BEGIN

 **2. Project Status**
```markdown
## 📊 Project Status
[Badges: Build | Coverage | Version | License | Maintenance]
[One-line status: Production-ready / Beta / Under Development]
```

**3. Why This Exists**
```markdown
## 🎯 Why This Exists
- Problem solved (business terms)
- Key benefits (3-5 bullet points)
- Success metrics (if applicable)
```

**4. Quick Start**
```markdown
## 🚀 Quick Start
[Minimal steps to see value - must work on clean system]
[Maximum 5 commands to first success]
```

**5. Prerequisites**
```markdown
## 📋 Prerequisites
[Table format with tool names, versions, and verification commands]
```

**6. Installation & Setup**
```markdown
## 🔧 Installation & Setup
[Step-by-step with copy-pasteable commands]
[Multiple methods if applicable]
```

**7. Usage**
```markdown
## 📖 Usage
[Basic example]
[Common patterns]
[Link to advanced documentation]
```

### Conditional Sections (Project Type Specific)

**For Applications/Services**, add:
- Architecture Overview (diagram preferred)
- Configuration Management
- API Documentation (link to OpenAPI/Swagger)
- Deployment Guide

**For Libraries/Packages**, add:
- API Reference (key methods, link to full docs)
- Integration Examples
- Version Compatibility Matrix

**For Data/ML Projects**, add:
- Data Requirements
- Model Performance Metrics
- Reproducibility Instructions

END

◆ Work instructions
Set down exactly the lines beginning at the one that holds "- Version Compatibility Matrix" and ending with the last line of the data.

◆ Response box
- Version Compatibility Matrix

**For Data/ML Projects**, add:
- Data Requirements
- Model Performance Metrics
- Reproducibility Instructions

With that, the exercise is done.